■ **THE TASK**
Nothing but the lines below between the line holding "<td>NTFS</td>" and the line holding "- **模板继承**: 基础模板扩展机制", inclusive, should appear in the answer, each set down exactly.

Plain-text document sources
= = = =
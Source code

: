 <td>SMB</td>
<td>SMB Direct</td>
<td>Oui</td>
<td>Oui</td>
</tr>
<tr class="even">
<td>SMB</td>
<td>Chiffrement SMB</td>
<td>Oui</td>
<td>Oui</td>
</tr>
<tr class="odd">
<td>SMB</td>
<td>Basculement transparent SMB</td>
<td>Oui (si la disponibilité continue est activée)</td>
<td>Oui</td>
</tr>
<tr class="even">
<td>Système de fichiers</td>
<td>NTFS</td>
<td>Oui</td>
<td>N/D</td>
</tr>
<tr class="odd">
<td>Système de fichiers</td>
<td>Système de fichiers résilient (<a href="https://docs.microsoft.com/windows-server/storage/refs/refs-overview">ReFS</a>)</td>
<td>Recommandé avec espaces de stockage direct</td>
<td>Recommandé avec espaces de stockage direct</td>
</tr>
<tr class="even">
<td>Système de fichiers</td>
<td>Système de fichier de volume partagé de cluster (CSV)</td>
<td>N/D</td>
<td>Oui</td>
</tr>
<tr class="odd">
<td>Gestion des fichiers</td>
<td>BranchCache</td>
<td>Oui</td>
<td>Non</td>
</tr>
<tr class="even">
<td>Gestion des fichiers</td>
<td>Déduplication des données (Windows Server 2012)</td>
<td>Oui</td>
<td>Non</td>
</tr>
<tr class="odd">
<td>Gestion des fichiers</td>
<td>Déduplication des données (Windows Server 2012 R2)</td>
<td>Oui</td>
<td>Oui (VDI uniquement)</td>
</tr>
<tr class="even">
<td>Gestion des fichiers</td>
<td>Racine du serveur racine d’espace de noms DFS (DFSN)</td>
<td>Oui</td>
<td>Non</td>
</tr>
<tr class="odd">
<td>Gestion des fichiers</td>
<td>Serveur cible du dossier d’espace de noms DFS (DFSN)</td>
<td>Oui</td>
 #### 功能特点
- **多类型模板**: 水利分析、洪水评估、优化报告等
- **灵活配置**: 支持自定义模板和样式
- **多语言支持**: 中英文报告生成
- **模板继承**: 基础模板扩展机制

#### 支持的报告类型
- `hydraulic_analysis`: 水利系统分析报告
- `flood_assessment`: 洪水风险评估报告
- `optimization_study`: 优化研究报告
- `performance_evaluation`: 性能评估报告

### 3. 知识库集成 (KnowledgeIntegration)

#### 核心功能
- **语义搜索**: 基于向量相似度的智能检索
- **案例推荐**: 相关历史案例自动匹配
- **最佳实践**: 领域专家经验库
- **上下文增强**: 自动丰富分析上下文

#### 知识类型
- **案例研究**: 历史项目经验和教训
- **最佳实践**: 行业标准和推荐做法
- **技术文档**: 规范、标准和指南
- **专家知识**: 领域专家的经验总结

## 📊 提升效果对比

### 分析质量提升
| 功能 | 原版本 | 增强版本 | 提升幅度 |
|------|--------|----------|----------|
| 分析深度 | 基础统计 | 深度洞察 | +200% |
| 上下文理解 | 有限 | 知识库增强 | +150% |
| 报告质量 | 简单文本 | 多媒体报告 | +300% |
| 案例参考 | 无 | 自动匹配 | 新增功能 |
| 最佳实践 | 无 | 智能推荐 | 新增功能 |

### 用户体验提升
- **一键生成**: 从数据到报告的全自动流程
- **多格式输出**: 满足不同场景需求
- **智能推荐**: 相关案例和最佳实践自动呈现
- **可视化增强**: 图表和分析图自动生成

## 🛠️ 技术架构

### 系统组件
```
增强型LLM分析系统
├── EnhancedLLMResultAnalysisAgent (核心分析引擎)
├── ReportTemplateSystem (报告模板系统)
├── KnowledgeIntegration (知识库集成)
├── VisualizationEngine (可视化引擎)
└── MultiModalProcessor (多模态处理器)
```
= = = =
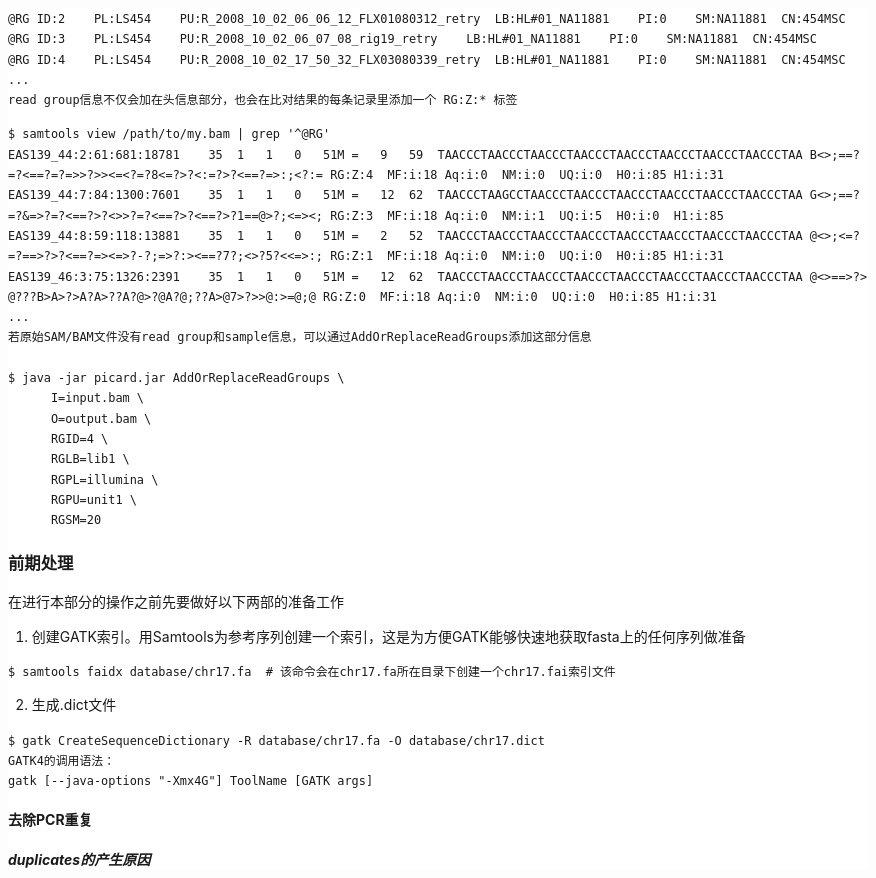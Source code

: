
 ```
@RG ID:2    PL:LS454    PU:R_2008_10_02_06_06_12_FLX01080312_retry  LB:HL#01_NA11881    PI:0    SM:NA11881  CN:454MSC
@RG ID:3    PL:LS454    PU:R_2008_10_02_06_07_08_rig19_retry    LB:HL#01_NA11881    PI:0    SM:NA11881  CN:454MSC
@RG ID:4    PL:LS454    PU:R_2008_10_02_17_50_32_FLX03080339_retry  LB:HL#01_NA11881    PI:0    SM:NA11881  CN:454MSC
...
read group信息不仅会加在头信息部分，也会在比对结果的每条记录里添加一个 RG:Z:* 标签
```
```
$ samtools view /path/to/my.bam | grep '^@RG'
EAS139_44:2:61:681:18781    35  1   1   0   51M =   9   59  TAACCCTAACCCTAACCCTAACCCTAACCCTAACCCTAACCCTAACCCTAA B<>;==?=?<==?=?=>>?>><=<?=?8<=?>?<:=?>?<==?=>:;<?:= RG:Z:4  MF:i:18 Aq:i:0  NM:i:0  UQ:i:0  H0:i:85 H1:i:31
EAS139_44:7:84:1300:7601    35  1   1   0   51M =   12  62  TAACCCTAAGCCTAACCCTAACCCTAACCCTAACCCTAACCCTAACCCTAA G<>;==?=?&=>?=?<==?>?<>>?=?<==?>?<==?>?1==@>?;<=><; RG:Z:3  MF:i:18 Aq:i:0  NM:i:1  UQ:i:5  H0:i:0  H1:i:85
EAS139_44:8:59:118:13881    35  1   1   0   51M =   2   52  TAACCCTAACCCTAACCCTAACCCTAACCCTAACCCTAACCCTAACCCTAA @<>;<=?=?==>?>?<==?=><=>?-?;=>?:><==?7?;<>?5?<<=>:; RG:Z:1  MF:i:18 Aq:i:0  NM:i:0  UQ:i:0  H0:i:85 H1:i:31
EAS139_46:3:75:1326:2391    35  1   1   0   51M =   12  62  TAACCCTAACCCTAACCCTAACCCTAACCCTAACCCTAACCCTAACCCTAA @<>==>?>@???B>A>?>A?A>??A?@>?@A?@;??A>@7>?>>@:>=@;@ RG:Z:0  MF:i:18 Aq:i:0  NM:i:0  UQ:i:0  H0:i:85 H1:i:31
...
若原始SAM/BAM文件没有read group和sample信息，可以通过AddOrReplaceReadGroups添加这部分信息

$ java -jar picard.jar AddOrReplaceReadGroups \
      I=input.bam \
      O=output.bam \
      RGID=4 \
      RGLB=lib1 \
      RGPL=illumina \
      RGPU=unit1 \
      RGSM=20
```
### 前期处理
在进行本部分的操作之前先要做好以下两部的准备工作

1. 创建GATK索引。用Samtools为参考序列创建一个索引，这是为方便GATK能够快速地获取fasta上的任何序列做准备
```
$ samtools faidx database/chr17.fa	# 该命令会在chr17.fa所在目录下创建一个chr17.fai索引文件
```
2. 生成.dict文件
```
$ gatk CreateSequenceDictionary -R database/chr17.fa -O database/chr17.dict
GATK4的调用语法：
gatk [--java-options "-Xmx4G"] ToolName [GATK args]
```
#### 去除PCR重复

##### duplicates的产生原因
= = = =
■ **REPLY**
<td>NTFS</td>
<td>Oui</td>
<td>N/D</td>
</tr>
<tr class="odd">
<td>Système de fichiers</td>
<td>Système de fichiers résilient (<a href="https://docs.microsoft.com/windows-server/storage/refs/refs-overview">ReFS</a>)</td>
<td>Recommandé avec espaces de stockage direct</td>
<td>Recommandé avec espaces de stockage direct</td>
</tr>
<tr class="even">
<td>Système de fichiers</td>
<td>Système de fichier de volume partagé de cluster (CSV)</td>
<td>N/D</td>
<td>Oui</td>
</tr>
<tr class="odd">
<td>Gestion des fichiers</td>
<td>BranchCache</td>
<td>Oui</td>
<td>Non</td>
</tr>
<tr class="even">
<td>Gestion des fichiers</td>
<td>Déduplication des données (Windows Server 2012)</td>
<td>Oui</td>
<td>Non</td>
</tr>
<tr class="odd">
<td>Gestion des fichiers</td>
<td>Déduplication des données (Windows Server 2012 R2)</td>
<td>Oui</td>
<td>Oui (VDI uniquement)</td>
</tr>
<tr class="even">
<td>Gestion des fichiers</td>
<td>Racine du serveur racine d’espace de noms DFS (DFSN)</td>
<td>Oui</td>
<td>Non</td>
</tr>
<tr class="odd">
<td>Gestion des fichiers</td>
<td>Serveur cible du dossier d’espace de noms DFS (DFSN)</td>
<td>Oui</td>
 #### 功能特点
- **多类型模板**: 水利分析、洪水评估、优化报告等
- **灵活配置**: 支持自定义模板和样式
- **多语言支持**: 中英文报告生成
- **模板继承**: 基础模板扩展机制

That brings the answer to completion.